Segment Start: Record set
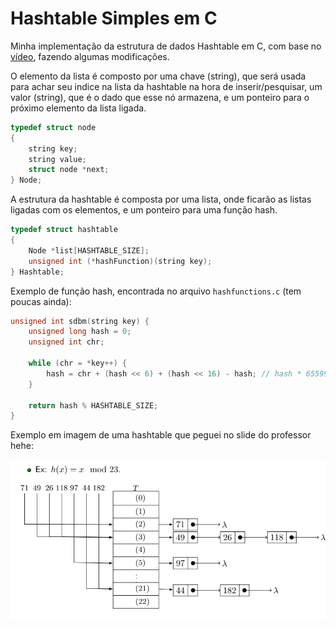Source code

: # Hashtable Simples em C

Minha implementação da estrutura de dados Hashtable em C, com base no [vídeo](https://youtu.be/YyWMN_0g3BQ?t=1297), fazendo algumas modificações.

O elemento da lista é composto por uma chave (string), que será usada para achar seu indice na lista da hashtable na hora de inserir/pesquisar, um valor (string), que é o dado que esse nó armazena, e um ponteiro para o próximo elemento da lista ligada.

```c
typedef struct node
{
    string key;
    string value;
    struct node *next;
} Node;
```

A estrutura da hashtable é composta por uma lista, onde ficarão as listas ligadas com os elementos, e um ponteiro para uma função hash.

```c
typedef struct hashtable
{
    Node *list[HASHTABLE_SIZE];
    unsigned int (*hashFunction)(string key);
} Hashtable;

```

Exemplo de função hash, encontrada no arquivo `hashfunctions.c` (tem poucas ainda):

```c
unsigned int sdbm(string key) {
    unsigned long hash = 0;
    unsigned int chr;

    while (chr = *key++) {
        hash = chr + (hash << 6) + (hash << 16) - hash; // hash * 65599 + chr
    }

    return hash % HASHTABLE_SIZE;
}
```

Exemplo em imagem de uma hashtable que peguei no slide do professor hehe:

![hashex](./.github/hashex.png)


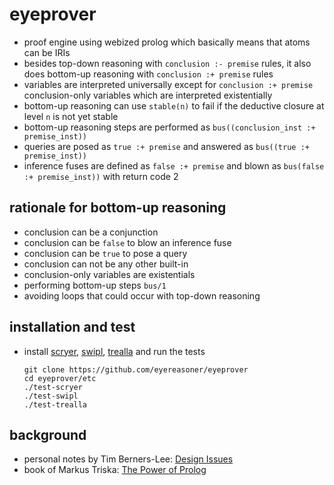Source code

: # eyeprover

- proof engine using webized prolog which basically means that atoms can be IRIs
- besides top-down reasoning with `conclusion :- premise` rules, it also does bottom-up reasoning with `conclusion :+ premise` rules
- variables are interpreted universally except for `conclusion :+ premise` conclusion-only variables which are interpreted existentially
- bottom-up reasoning can use `stable(n)` to fail if the deductive closure at level `n` is not yet stable
- bottom-up reasoning steps are performed as `bus((conclusion_inst :+ premise_inst))`
- queries are posed as `true :+ premise` and answered as `bus((true :+ premise_inst))`
- inference fuses are defined as `false :+ premise` and blown as `bus(false :+ premise_inst))` with return code 2

## rationale for bottom-up reasoning

- conclusion can be a conjunction
- conclusion can be `false` to blow an inference fuse
- conclusion can be `true` to pose a query
- conclusion can not be any other built-in
- conclusion-only variables are existentials
- performing bottom-up steps `bus/1`
- avoiding loops that could occur with top-down reasoning

## installation and test

- install [scryer](https://github.com/mthom/scryer-prolog#installing-scryer-prolog), [swipl](http://www.swi-prolog.org/Download.html),
  [trealla](https://github.com/trealla-prolog/trealla#building) and run the tests
    ```
    git clone https://github.com/eyereasoner/eyeprover
    cd eyeprover/etc
    ./test-scryer
    ./test-swipl
    ./test-trealla
    ```

## background

- personal notes by Tim Berners-Lee: [Design Issues](https://www.w3.org/DesignIssues/)
- book of Markus Triska: [The Power of Prolog](https://www.metalevel.at/prolog)
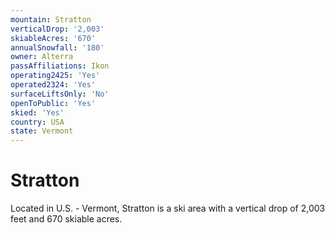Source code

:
 ```yaml
---
mountain: Stratton
verticalDrop: '2,003'
skiableAcres: '670'
annualSnowfall: '180'
owner: Alterra
passAffiliations: Ikon
operating2425: 'Yes'
operated2324: 'Yes'
surfaceLiftsOnly: 'No'
openToPublic: 'Yes'
skied: 'Yes'
country: USA
state: Vermont
---
```


# Stratton

Located in U.S. - Vermont, Stratton is a ski area with a vertical drop of 2,003 feet and 670 skiable acres.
Segment End: Record set
* [Required work]: Reproduce, without alteration and without pictures, only those lines that lie between the first line of the entries above and the line containing "Minha implementação da", both of them included.

* [Exercise answer]:
Source code

: # Hashtable Simples em C

Minha implementação da estrutura de dados Hashtable em C, com base no [vídeo](https://youtu.be/YyWMN_0g3BQ?t=1297), fazendo algumas modificações.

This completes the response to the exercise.